Very large errors when using RooFit::AsymptoticError

elusian · October 17, 2022, 1:10pm

Hi all,

I’m trying to fit a weighted dataset with RooFit, and using RooFit::AsymptoticError for the error correction.

The weights in the dataset are needed to model an efficiency (w = 1/eff, eff > 0), exactly one of the examples shown in the AsymptoticError paper.
Using the efficiency as part of the pdf would be ideal, but it’s far too slow.
However, this means that I can test the ideal case on a limited sample and compare.

Comparing the results on the same limited subset for the efficiency as function (baseline) and efficiency as weight + AsymptoticError, I see that while the values are very close, the asymptotic error is much higher than baseline, with a factor of >300 for some parameters. No errors or warnings are printed while computing the error correction.
SumW2Errors kind of works, but as the paper says it can underestimate the error.

Is this expected from the AsymptoticErrors method? Or is it a bug?

Thank you in advance.

moneta · October 17, 2022, 9:30pm

Hi,
It could be a problem with the AsymptoticError. In some cases there could be some numerical issue in the current calculations. Can you maybe post your workspace/macro reproducing this problem ?

Thank you,

Lorenzo

elusian · October 18, 2022, 11:15am

Here is a file containing the workspace and a macro to use it with the right fit parameters

// call as 
// root -q -b workspace.root refit_asympterr.C -- fitWs
void refit_asympterr(RooWorkspace* ws) {
    using namespace RooFit;
    auto model = ws->pdf("fit_model_MCDG0_2017_jpsimu");
    auto data = ws->data("data_MCDG0_2017_jpsimu_weighted");
    
    auto fitRes = model->fitTo(*data,
        Range("range_jpsimu"),
        Save(true),
        Offset(true),
        AsymptoticError(true),
        NumCPU(10)
    );
    fitRes->Print("V");
}

I’m running this from the dev4 LCG view.

Thank you,
Enrico

moneta · October 20, 2022, 10:43am

Hi,

Thank you for the file, I can reproduce your problem.

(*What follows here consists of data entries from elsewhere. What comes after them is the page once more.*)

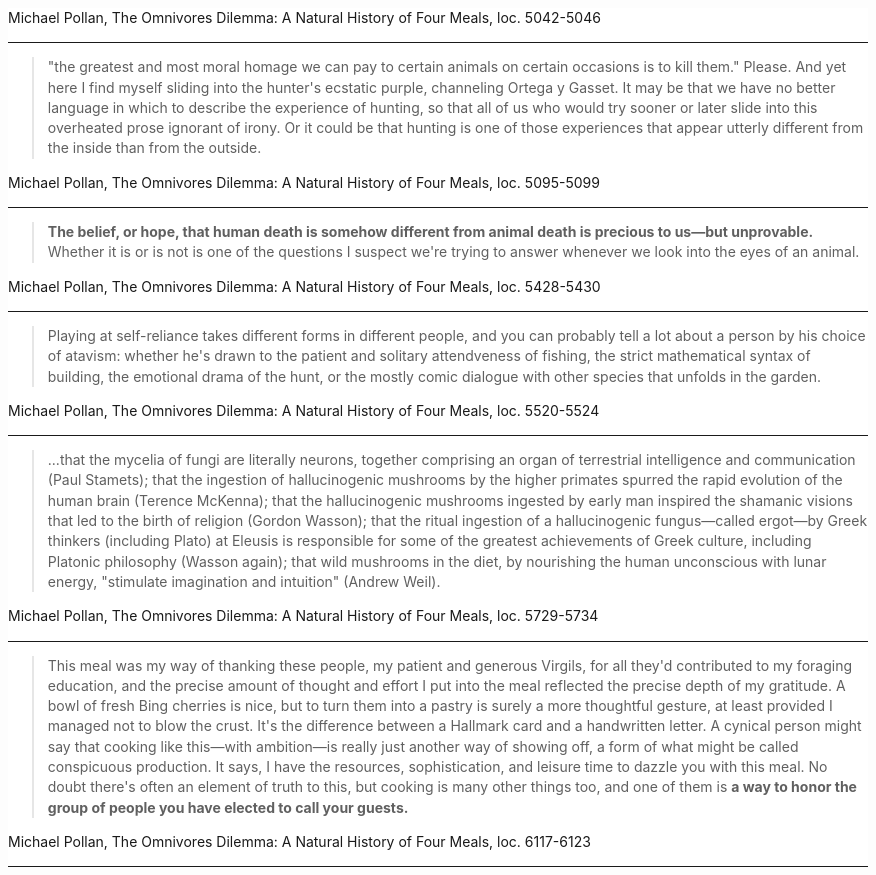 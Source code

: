 Michael Pollan, The Omnivores Dilemma: A Natural History of Four Meals, loc. 5042-5046
<hr>


> "the greatest and most moral homage we can pay to certain animals on certain occasions is to kill them." Please. And yet here I find myself sliding into the hunter's ecstatic purple, channeling Ortega y Gasset. It may be that we have no better language in which to describe the experience of hunting, so that all of us who would try sooner or later slide into this overheated prose ignorant of irony. Or it could be that hunting is one of those experiences that appear utterly different from the inside than from the outside.

Michael Pollan, The Omnivores Dilemma: A Natural History of Four Meals, loc. 5095-5099
<hr>


> **The belief, or hope, that human death is somehow different from animal death is precious to us—but unprovable.** Whether it is or is not is one of the questions I suspect we're trying to answer whenever we look into the eyes of an animal.

Michael Pollan, The Omnivores Dilemma: A Natural History of Four Meals, loc. 5428-5430
<hr>


> Playing at self-reliance takes different forms in different people, and you can probably tell a lot about a person by his choice of atavism: whether he's drawn to the patient and solitary attendveness of fishing, the strict mathematical syntax of building, the emotional drama of the hunt, or the mostly comic dialogue with other species that unfolds in the garden.

Michael Pollan, The Omnivores Dilemma: A Natural History of Four Meals, loc. 5520-5524
<hr>


> ...that the mycelia of fungi are literally neurons, together comprising an organ of terrestrial intelligence and communication (Paul Stamets); that the ingestion of hallucinogenic mushrooms by the higher primates spurred the rapid evolution of the human brain (Terence McKenna); that the hallucinogenic mushrooms ingested by early man inspired the shamanic visions that led to the birth of religion (Gordon Wasson); that the ritual ingestion of a hallucinogenic fungus—called ergot—by Greek thinkers (including Plato) at Eleusis is responsible for some of the greatest achievements of Greek culture, including Platonic philosophy (Wasson again); that wild mushrooms in the diet, by nourishing the human unconscious with lunar energy, "stimulate imagination and intuition" (Andrew Weil).

Michael Pollan, The Omnivores Dilemma: A Natural History of Four Meals, loc. 5729-5734
<hr>


> This meal was my way of thanking these people, my patient and generous Virgils, for all they'd contributed to my foraging education, and the precise amount of thought and effort I put into the meal reflected the precise depth of my gratitude. A bowl of fresh Bing cherries is nice, but to turn them into a pastry is surely a more thoughtful gesture, at least provided I managed not to blow the crust. It's the difference between a Hallmark card and a handwritten letter. A cynical person might say that cooking like this—with ambition—is really just another way of showing off, a form of what might be called conspicuous production. It says, I have the resources, sophistication, and leisure time to dazzle you with this meal. No doubt there's often an element of truth to this, but cooking is many other things too, and one of them is **a way to honor the group of people you have elected to call your guests.**

Michael Pollan, The Omnivores Dilemma: A Natural History of Four Meals, loc. 6117-6123
<hr>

I see a very large difference in the error reported between Sumw2Error and Asymptotic for some parameters. Are those parameters having the large difference affecting only the pdf normalisations or are they shape parameters ?
One thing I know from the asymptotic error, that it does not work correctly for extended fit for the normalisation parameters, i.e when the derivative of the pdf with respect to these parameters is much smaller than the derivative of the extended term with respect to these parameters. In that case it is more reliable to use the sumw2Error.
Another possible problem is if the parameter values are close to the boundary, but it does not seem to be the case in your fit.
Otherwise you should use pseudo-experiments to estimate the uncertainties, but it will take a lot of CPU

Best,

Lorenzo

elusian · October 21, 2022, 2:50pm

Hello, thank you for looking into this.

What do you mean exactly by normalisation parameters?
Of the worst parameters, A_0 and A_pe are amplitudes, coefficients in a RooRealSumPdf.
Others (gamma e dGam) are shape parameters (gamma = decay width).
Even in parameters where the difference is not > 100, we cannot afford factors much larger than 1…

The fit is not extended (yet, it will be in the future). Is the problematic behaviour expected anyway?

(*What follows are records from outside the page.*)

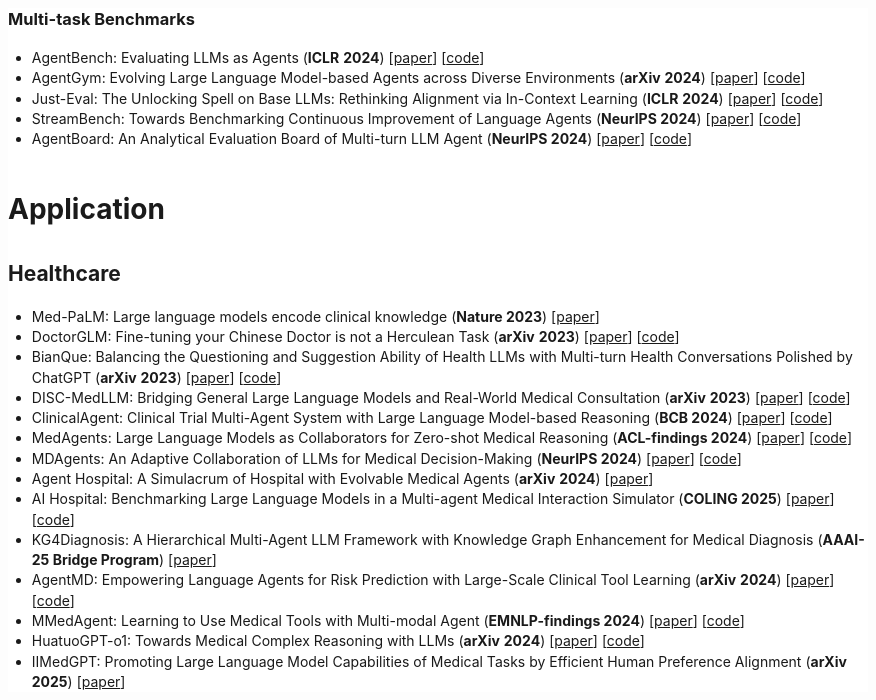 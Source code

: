 ### Multi-task Benchmarks

- AgentBench: Evaluating LLMs as Agents (**ICLR** **2024**) [[paper](https://arxiv.org/abs/2308.03688)] [[code](https://github.com/THUDM/AgentBench)]
- AgentGym: Evolving Large Language Model-based Agents across Diverse Environments (**arXiv** **2024**) [[paper](https://arxiv.org/abs/2406.04151)] [[code](https://github.com/WooooDyy/AgentGym)]
- Just-Eval: The Unlocking Spell on Base LLMs: Rethinking Alignment via In-Context Learning (**ICLR** **2024**) [[paper](https://arxiv.org/abs/2312.01552)] [[code](https://github.com/Re-Align/just-eval)]
- StreamBench: Towards Benchmarking Continuous Improvement of Language Agents (**NeurIPS 2024**) [[paper](https://arxiv.org/abs/2406.08747)] [[code](https://github.com/stream-bench/stream-bench)]
- AgentBoard: An Analytical Evaluation Board of Multi-turn LLM Agent (**NeurIPS 2024**) [[paper](https://arxiv.org/abs/2401.13178)] [[code](https://github.com/hkust-nlp/AgentBoard)]

# Application

## Healthcare

- Med-PaLM: Large language models encode clinical knowledge (**Nature 2023**) [[paper](https://arxiv.org/abs/2212.13138)]
- DoctorGLM: Fine-tuning your Chinese Doctor is not a Herculean Task (**arXiv** **2023**) [[paper](https://arxiv.org/abs/2304.01097)] [[code](https://github.com/xionghonglin/DoctorGLM)]
- BianQue: Balancing the Questioning and Suggestion Ability of Health LLMs with Multi-turn Health Conversations Polished by ChatGPT (**arXiv** **2023**) [[paper](https://arxiv.org/abs/2310.15896)] [[code](https://github.com/scutcyr/BianQue)]
- DISC-MedLLM: Bridging General Large Language Models and Real-World Medical Consultation (**arXiv** **2023**) [[paper](https://arxiv.org/abs/2308.14346)] [[code](https://github.com/FudanDISC/DISC-MedLLM)]
- ClinicalAgent: Clinical Trial Multi-Agent System with Large Language Model-based Reasoning (**BCB 2024**) [[paper](https://dl.acm.org/doi/abs/10.1145/3698587.3701359)] [[code](https://github.com/LeoYML/clinical-agent)]
- MedAgents: Large Language Models as Collaborators for Zero-shot Medical Reasoning (**ACL-findings 2024**) [[paper](https://aclanthology.org/2024.findings-acl.33/)] [[code](https://github.com/gersteinlab/MedAgents)]
- MDAgents: An Adaptive Collaboration of LLMs for Medical Decision-Making (**NeurIPS 2024**) [[paper](https://arxiv.org/abs/2404.15155)] [[code](https://github.com/mitmedialab/MDAgents)]
- Agent Hospital: A Simulacrum of Hospital with Evolvable Medical Agents (**arXiv** **2024**) [[paper](https://arxiv.org/abs/2405.02957)]
- AI Hospital: Benchmarking Large Language Models in a Multi-agent Medical Interaction Simulator (**COLING 2025**) [[paper](https://arxiv.org/abs/2402.09742)] [[code](https://github.com/LibertFan/AI_Hospital)]
- KG4Diagnosis: A Hierarchical Multi-Agent LLM Framework with Knowledge Graph Enhancement for Medical Diagnosis (**AAAI-25 Bridge Program**) [[paper](https://arxiv.org/abs/2412.16833)]
- AgentMD: Empowering Language Agents for Risk Prediction with Large-Scale Clinical Tool Learning (**arXiv** **2024**) [[paper](https://arxiv.org/abs/2402.13225)] [[code](https://github.com/ncbi-nlp/Clinical-Tool-Learning)]
- MMedAgent: Learning to Use Medical Tools with Multi-modal Agent (**EMNLP-findings 2024**) [[paper](https://arxiv.org/abs/2407.02483)] [[code](https://github.com/Wangyixinxin/MMedAgent)]
- HuatuoGPT-o1: Towards Medical Complex Reasoning with LLMs (**arXiv** **2024**) [[paper](https://arxiv.org/abs/2412.18925)] [[code](https://github.com/FreedomIntelligence/HuatuoGPT-o1)]
- IIMedGPT: Promoting Large Language Model Capabilities of Medical Tasks by Efficient Human Preference Alignment (**arXiv** **2025**) [[paper](https://arxiv.org/abs/2501.02869)]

Do you have a link with more in depth explaination on when the asymptotic error is known to fail?
Is it a theoretical problem of the method or an issue with the RooFit implementation?
Could it actually be numerical issues, like you mentioned in the first message?

We are going to try also pseudoexperiments, even if as you say it will take a lot of CPU.

Best,
Enrico

moneta · October 21, 2022, 3:39pm

Hi,

The issue I am referring to is when the fit is extended and a parameter affects only the extended term. In that case the asymptotic approximation breaks because it is like having a single measurement. But in your case if the fit is not extended then it should be fine.
I have not seen any particular issue with the fit, I will try to make some more tests to check if the issue is in the derivative calculations used by the asymptotic.
It is an interesting case to study further, but it will take some time

Best,

Lorenzo

elusian · November 2, 2022, 11:58am

Hello
Does it make sense to open an actual issue in the repository? Here in the forum the discussion will be locked.
Cheers,
Enrico

moneta · November 4, 2022, 10:46am

Hi,

There are already these 2 issues open for the Asymptotic errors:

[ROOT-10827] Missing contribution of extended term in the error Correction for extended weighted likelihood fits - SFTJIRA
[ROOT-10866] Numerical instabilities when calculating the derivatives for the asymptotically correct erros - SFTJIRA

but I can open a new one linking the previous 2 and adding your example code

Thanks

Lorenzo

elusian · November 4, 2022, 11:32am

Hello and thank you.

The old link to the workspace expired, so here’s a new one in case it is needed for debug.
workspace.root

Cheers,
Enrico

system · November 18, 2022, 11:33am

This topic was automatically closed 14 days after the last reply. New replies are no longer allowed.